Thursday, September 17, 2009
When you buy milk you only chill it after you open it. I keep opening my cupboard in the kitchen and staring at the large juicebox-like 'thing' of milk and quelling my urge to QUICK STICK IT IN THE FRIDGE. Just doing my part to adapt culturally. It makes sense, on a very technical level. Milk is warm in a cow. Milk is in a sealed container. After you break the seal, germies get in, and so then it must be cooled. Space also makes sense on a technical level, according to some people. And also having children, to others. Computers too.
I will keep my focus on milk.
(No seriously, just sit down some time and try to process exactly how the frick a computer works. Or recorded sound. Whatttt. Whattttttttttt. Whaaaaa... t)
Today Kris and I went to Trippydoobie. Tittyboobie. Abu Dhabi.
There is an amusement park on top of a mountain and it is called Tribidabo. I find it impossible to remember the name. Also on top of the mountain is a cathedral.
A religiously fun experience? God Loves Fun Too? A way to harvest the prayer-power in all the "oh my gaaaaaaaaaaaaaawd!!!!"s of rollercoaster riders?
Who made this. Who.
Additionally. ADDITIONALLY. The only way up to the amusement park is a "tram car" aka lurching old train-thing that climbs a hill so steep making sounds so foreboding that you are certain your intention to journey to fun, popcorn, + spiritual cleansing will only actually be replaced by sudden lurching death. If you are the type who is drawn to the mountaintop by ferris wheels and other non-acrophobic pleasures, ok, fair. Maybe this is part of the experience.

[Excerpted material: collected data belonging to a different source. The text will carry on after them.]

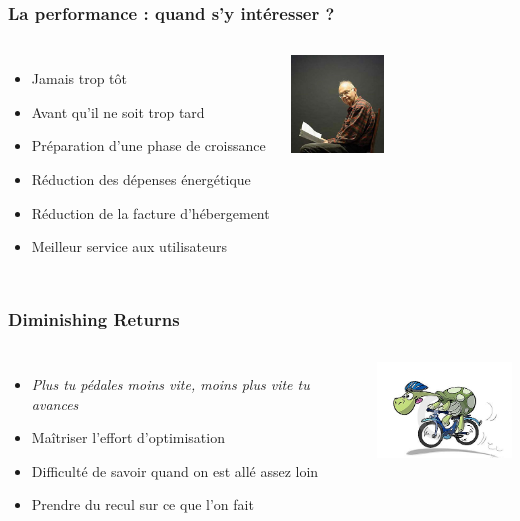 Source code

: \documentclass{beamer}
\begin{document}
\begin{frame}
  \frametitle{La performance : quand s'y intéresser ?}

  \vfill

\begin{columns}[c]

\begin{itemize}
  \item Jamais trop tôt
  \item Avant qu'il ne soit trop tard
  \item Préparation d'une phase de croissance
  \item Réduction des dépenses énergétique
  \item Réduction de la facture d'hébergement
  \item Meilleur service aux utilisateurs
\end{itemize}

\begin{center}
  \includegraphics[height=7em]{knuth.jpg}
\end{center}
\end{columns}
\end{frame}

\begin{frame}
  \frametitle{Diminishing Returns}

  \vfill

\begin{columns}[c]

  \begin{itemize}
  \item \textit{Plus tu pédales moins vite, moins plus vite tu avances}
  \item Maîtriser l'effort d'optimisation
  \item Difficulté de savoir quand on est allé assez loin
  \item Prendre du recul sur ce que l'on fait
  \end{itemize}

\begin{center}
  \includegraphics[height=7em]{cartoon-velo.jpg}
\end{center}
\end{columns}
\end{frame}
\end{document}
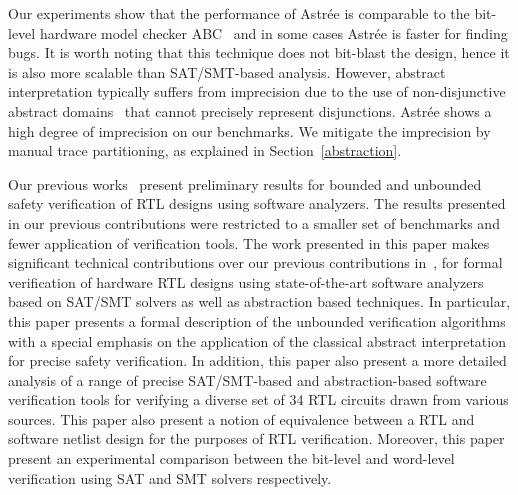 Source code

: Our experiments show that the performance of Astr{\'e}e is comparable to the
bit-level hardware model checker ABC~\cite{abc} and in some cases Astr{\'e}e
is faster for finding bugs.  It is worth noting that this technique does not
bit-blast the design, hence it is also more scalable than SAT/SMT-based
analysis.  However, abstract interpretation typically suffers from
imprecision due to the use of non-disjunctive abstract domains~\cite{nd}
that cannot precisely represent disjunctions.  Astr{\'e}e shows a high
degree of imprecision on our benchmarks.  We mitigate the imprecision by
manual trace partitioning, as explained in Section~\ref{abstraction}.

Our previous works~\cite{mkm2015,mskm2016} present preliminary results 
for bounded and unbounded safety verification of RTL designs using 
software analyzers.  The results presented in our previous contributions 
were restricted to a smaller set of benchmarks and fewer application of 
verification tools.  
%  
The work presented in this paper makes significant technical contributions 
over our previous contributions in~\cite{mkm2015,mskm2016}, for formal 
verification of hardware RTL designs using state-of-the-art software analyzers 
based on SAT/SMT solvers as well as abstraction based techniques. 
%
In particular, this paper presents a formal description of the unbounded 
verification algorithms with a special emphasis on the application of the 
classical abstract interpretation for precise safety verification.  In addition, 
this paper also present a more detailed analysis of a range of precise SAT/SMT-based 
and abstraction-based software verification tools for verifying a diverse set of 34 RTL 
circuits drawn from various sources.  This paper also present a notion of 
equivalence between a RTL and software netlist design for the purposes of RTL 
verification.  Moreover, this paper present an experimental comparison between 
the bit-level and word-level verification using SAT and SMT solvers respectively. 
%
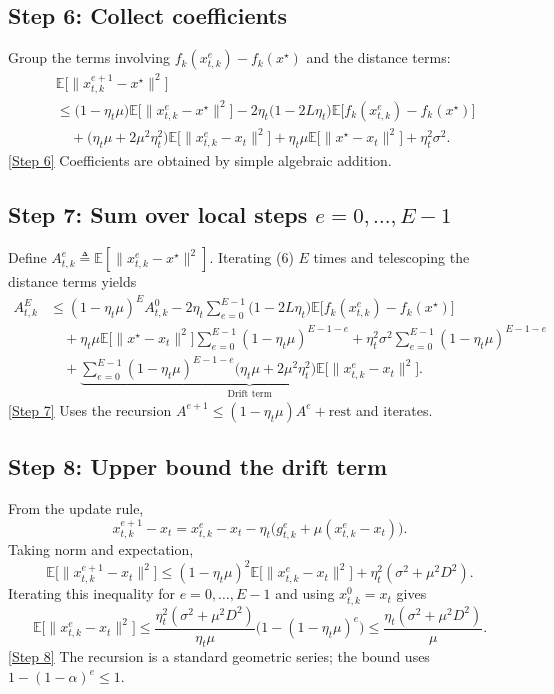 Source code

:\documentclass{article}
\newcommand{\E}{\mathbb{E}}
\begin{document}
\subsection*{Step 6: Collect coefficients}
Group the terms involving $f_k(x_{t,k}^{e})-f_k(x^\star)$ and the distance terms:
\begin{align}
    &\E\!\bigl[\|x_{t,k}^{e+1}-x^\star\|^2\bigr] \nonumber\\
    &\le \bigl(1-\eta_t\mu\bigr)\E\!\bigl[\|x_{t,k}^{e}-x^\star\|^2\bigr]
       -2\eta_t\bigl(1-2L\eta_t\bigr)\E\!\bigl[f_k(x_{t,k}^{e})-f_k(x^\star)\bigr] \nonumber\\
    &\quad +\bigl(\eta_t\mu+2\mu^2\eta_t^2\bigr)\E\!\bigl[\|x_{t,k}^{e}-x_t\|^2\bigr]
       +\eta_t\mu\E\!\bigl[\|x^\star-x_t\|^2\bigr]
       +\eta_t^2\sigma^2 . \tag{6}
\end{align}
\noindent\underline{[Step 6]} Coefficients are obtained by simple algebraic addition.

\subsection*{Step 7: Sum over local steps $e=0,\dots,E-1$}
Define $A_{t,k}^{e}\triangleq\E[\|x_{t,k}^{e}-x^\star\|^2]$.
Iterating (6) $E$ times and telescoping the distance terms yields
\begin{align}
    A_{t,k}^{E}
    &\le (1-\eta_t\mu)^E A_{t,k}^{0}
        -2\eta_t\sum_{e=0}^{E-1}\bigl(1-2L\eta_t\bigr)\E\!\bigl[f_k(x_{t,k}^{e})-f_k(x^\star)\bigr] \nonumber\\
    &\quad +\eta_t\mu\E\!\bigl[\|x^\star-x_t\|^2\bigr]\sum_{e=0}^{E-1}(1-\eta_t\mu)^{E-1-e}
        +\eta_t^2\sigma^2\sum_{e=0}^{E-1}(1-\eta_t\mu)^{E-1-e} \nonumber\\
    &\quad +\underbrace{\sum_{e=0}^{E-1}(1-\eta_t\mu)^{E-1-e}
        \bigl(\eta_t\mu+2\mu^2\eta_t^2\bigr)
        \E\!\bigl[\|x_{t,k}^{e}-x_t\|^2\bigr]}_{\displaystyle \text{Drift term}} . \tag{7}
\end{align}
\noindent\underline{[Step 7]} Uses the recursion $A^{e+1}\le (1-\eta_t\mu)A^{e}+ \text{rest}$ and iterates.

\subsection*{Step 8: Upper bound the drift term}
From the update rule,
\[
    x_{t,k}^{e+1}-x_t
    =x_{t,k}^{e}-x_t-\eta_t\bigl(g_{t,k}^{e}+\mu(x_{t,k}^{e}-x_t)\bigr) .
\]
Taking norm and expectation,
\[
    \E\!\bigl[\|x_{t,k}^{e+1}-x_t\|^2\bigr]
    \le (1-\eta_t\mu)^2\E\!\bigl[\|x_{t,k}^{e}-x_t\|^2\bigr]
          +\eta_t^2(\sigma^2+\mu^2 D^2) .
\]
Iterating this inequality for $e=0,\dots,E-1$ and using $x_{t,k}^{0}=x_t$ gives
\[
    \E\!\bigl[\|x_{t,k}^{e}-x_t\|^2\bigr]\le \frac{\eta_t^2(\sigma^2+\mu^2 D^2)}{\eta_t\mu}
        \bigl(1-(1-\eta_t\mu)^{e}\bigr)
    \le \frac{\eta_t(\sigma^2+\mu^2 D^2)}{\mu} . \tag{8}
\]
\noindent\underline{[Step 8]} The recursion is a standard geometric series; the bound uses $1-(1-\alpha)^e\le1$.
\end{document}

Why would anyone go to church here. (It costs 4 Euro to get up and back, too)
Why would anyone build a giant catherdral in a purposely inaccessible place. A place that already host an amusement park. I'm pretty sure that as a way to compete with Gaudi, this is a fail.
Once we got up there, all the rides were closed.

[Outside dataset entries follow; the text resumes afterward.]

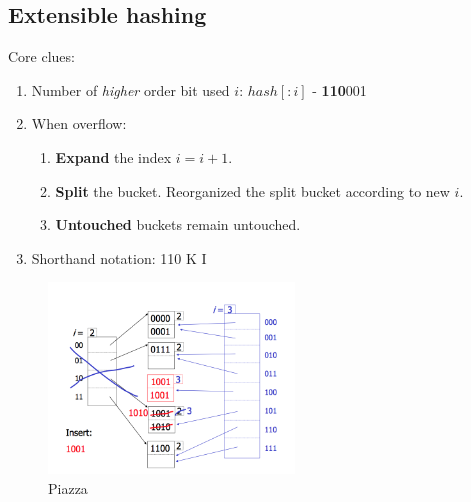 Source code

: \documentclass[a4paper]{report}
\begin{document}
\subsection{Extensible hashing}
Core clues:
\begin{enumerate}
\item Number of \textit{higher} order bit used $i$: $hash[:i]$ - \textbf{110}001
\item When overflow:
  \begin{enumerate}
  \item \textbf{Expand} the index $i=i+1$.
  \item \textbf{Split} the bucket. Reorganized the split bucket according to new $i$.
  \item \textbf{Untouched} buckets remain untouched. 
  \end{enumerate}
\item Shorthand notation: 110  K I
\end{enumerate}
\begin{figure}[H]
        \centerline{\includegraphics[height = 2in]{img/extensible_hashing}}
        \caption{Piazza}
    \label{fig:extensibleHashing}
\end{figure}
\end{document}
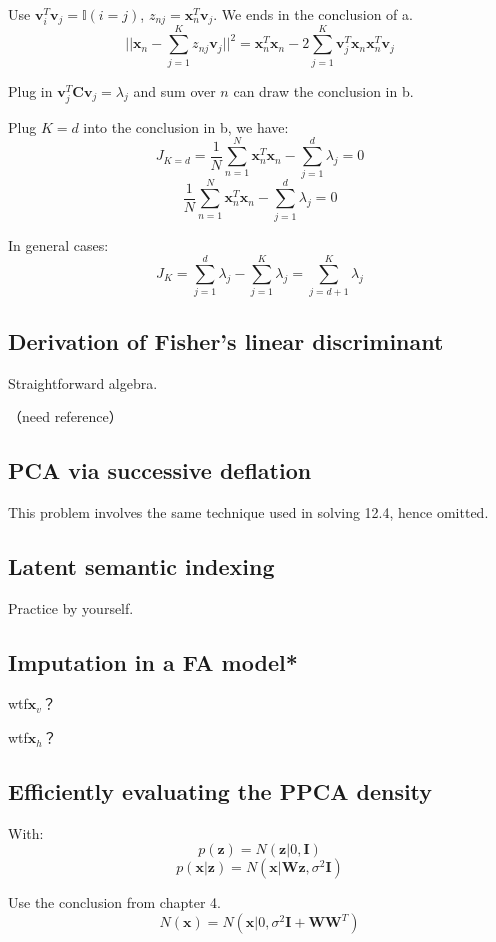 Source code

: \documentclass[UTF8]{ctexart}
\begin{document}
Use $\textbf{v}_{i}^{T}\textbf{v}_{j}=\mathbb{I}(i=j)$, $z_{nj}=\textbf{x}_{n}^{T}\textbf{v}_{j}$. We ends in the conclusion of a.
$$||\textbf{x}_{n}-\sum_{j=1}^{K}z_{nj}\textbf{v}_{j}||^{2}=\textbf{x}_{n}^{T}\textbf{x}_{n} - 2\sum_{j=1}^{K}\textbf{v}_{j}^{T}\textbf{x}_{n}\textbf{x}_{n}^{T}\textbf{v}_{j}$$

Plug in $\textbf{v}_{j}^{T}\textbf{C}\textbf{v}_{j}=\lambda_{j}$ and sum over $n$ can draw the conclusion in b.

Plug $K=d$ into the conclusion in b, we have:
$$J_{K=d}=\frac{1}{N}\sum_{n=1}^{N}\textbf{x}_{n}^{T}\textbf{x}_{n}-\sum_{j=1}^{d}\lambda_{j}=0$$
$$\frac{1}{N}\sum_{n=1}^{N}\textbf{x}_{n}^{T}\textbf{x}_{n}-\sum_{j=1}^{d}\lambda_{j}=0$$

In general cases:
$$J_{K}=\sum_{j=1}^{d}\lambda_{j}-\sum_{j=1}^{K}\lambda_{j}=\sum_{j=d+1}^{K}\lambda_{j}$$

\subsection{Derivation of Fisher's linear discriminant}
Straightforward algebra.

（need reference）

\subsection{PCA via successive deflation}
This problem involves the same technique used in solving 12.4, hence omitted. 

\subsection{Latent semantic indexing}
Practice by yourself.

\subsection{Imputation in a FA model*}
wtf$\textbf{x}_{v}$？

wtf$\textbf{x}_{h}$？


\subsection{Efficiently evaluating the PPCA density}
With:
$$p(\textbf{z})=N(\textbf{z}|0,\textbf{I})$$
$$p(\textbf{x}|\textbf{z})=N(\textbf{x}|\textbf{W}\textbf{z},\sigma^{2}\textbf{I})$$

Use the conclusion from chapter 4.
$$N(\textbf{x})=N(\textbf{x}|0,\sigma^{2}\textbf{I}+\textbf{W}\textbf{W}^{T})$$
\end{document}

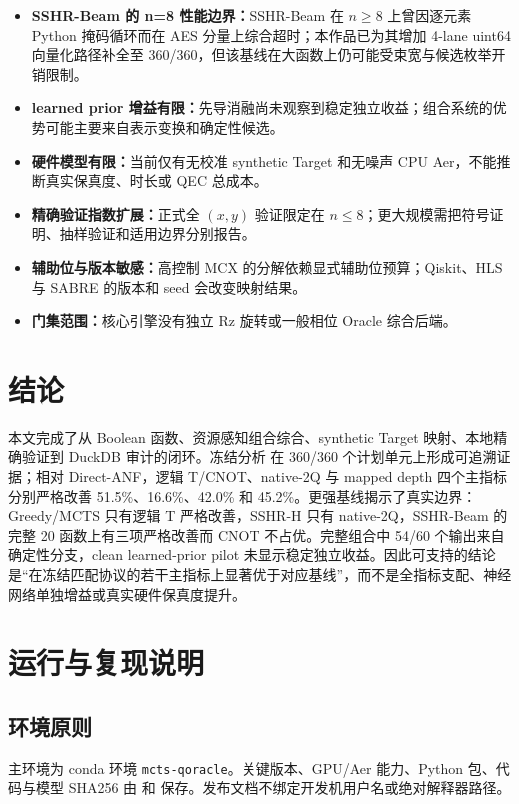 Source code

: \documentclass[UTF8,a4paper,12pt]{ctexart}
\begin{document}
\begin{itemize}
  \item \textbf{SSHR-Beam 的 n=8 性能边界：}SSHR-Beam 在 $n\geq8$ 上曾因逐元素 Python 掩码循环而在 AES 分量上综合超时；本作品已为其增加 4-lane uint64 向量化路径补全至 360/360，但该基线在大函数上仍可能受束宽与候选枚举开销限制。
  \item \textbf{learned prior 增益有限：}先导消融尚未观察到稳定独立收益；组合系统的优势可能主要来自表示变换和确定性候选。
  \item \textbf{硬件模型有限：}当前仅有无校准 synthetic Target 和无噪声 CPU Aer，不能推断真实保真度、时长或 QEC 总成本。
  \item \textbf{精确验证指数扩展：}正式全 $(x,y)$ 验证限定在 $n\leq8$；更大规模需把符号证明、抽样验证和适用边界分别报告。
  \item \textbf{辅助位与版本敏感：}高控制 MCX 的分解依赖显式辅助位预算；Qiskit、HLS 与 SABRE 的版本和 seed 会改变映射结果。
  \item \textbf{门集范围：}核心引擎没有独立 Rz 旋转或一般相位 Oracle 综合后端。
\end{itemize}

\section{结论}

本文完成了从 Boolean 函数、资源感知组合综合、synthetic Target 映射、本地精确验证到 DuckDB 审计的闭环。冻结分析 \texttt{\FinalAnalysisID} 在 360/360 个计划单元上形成可追溯证据；相对 Direct-ANF，逻辑 T/CNOT、native-2Q 与 mapped depth 四个主指标分别严格改善 51.5\%、16.6\%、42.0\% 和 45.2\%。更强基线揭示了真实边界：Greedy/MCTS 只有逻辑 T 严格改善，SSHR-H 只有 native-2Q，SSHR-Beam 的完整 20 函数上有三项严格改善而 CNOT 不占优。完整组合中 54/60 个输出来自确定性分支，clean learned-prior pilot 未显示稳定独立收益。因此可支持的结论是“在冻结匹配协议的若干主指标上显著优于对应基线”，而不是全指标支配、神经网络单独增益或真实硬件保真度提升。

\appendix
\section{运行与复现说明}
\label{app:repro}

\subsection{环境原则}

主环境为 conda 环境 \texttt{mcts-qoracle}。关键版本、GPU/Aer 能力、Python 包、代码与模型 SHA256 由  和  保存。发布文档不绑定开发机用户名或绝对解释器路径。
\end{document}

Look at this amusement park! Woooooooo! Fun, huh? Look, it is up here on this mountain overlooking the entire city, so you can see it allllllll the time and just wish to go. And then if you DO succumb to temptation, and venture up the mountain, we will bring you up in terrifying metal boxcar and make you fear your life. Once you are on the top, TRICK SUCKAAAAAA all the rides are fake. And you know you are not getting back in that boxcar. What else can you DO on this mountaintop?
HELLO LOOMING CATHEDRAL.
A-ha. Ahhhh haaaaaaaa.
Friday, September 11, 2009
September 11 is a holiday here. As a citizen of Estados Unidos, participating in festivities can't really be done without some kind of guilty conscience, but, hell,"When in Rome," right? (1, 2)
1. Will Ferrell has so tainted that expression for me that I feel more faux pas when I use it correctly than when arbitrarily and nonsensically.
2. Sometimes life is hard.
Ahem. September 11 is a holiday here. It is Catalonian Independence day. Woooo Party!! I am not quite sure from who Catalonia won independence or under what terms or even exactly when... but I ventured into the morning sunshine... well, the noon sunshine... well, I woke up at 10:30 and made it out by 1 and that's a much more impressive effort than I've thus far mustered. Ahem. I ventured into the noon-ish sunshine wholeheartedly enthusiastic in my intent to participate in all festivities that did not require in-depth knowledge of Catalan language and culture. I encountered the following holiday-induced abnormalities:
1. People dancing in giant circles with hands held like ring-around-the-rosy, except high in the air, dancing the least physically exerting series of steps I have ever seen. I considered participating, but upon examining the "dance" for a pattern, I could not find ANY in the combination of slow-baby-step-right, slow-baby-step-left, slow-baby-step-forward, begrudging semi-hop, subtle-toe-point moves. But everyone was doing them at the same time. So. What does that tell you? Secret. Code. Dance.
Along with Centigrade, another local way of making tourists feel stupid and inadequate with minimal physical effort.
I did not participate in the Catalan dance. Harumph.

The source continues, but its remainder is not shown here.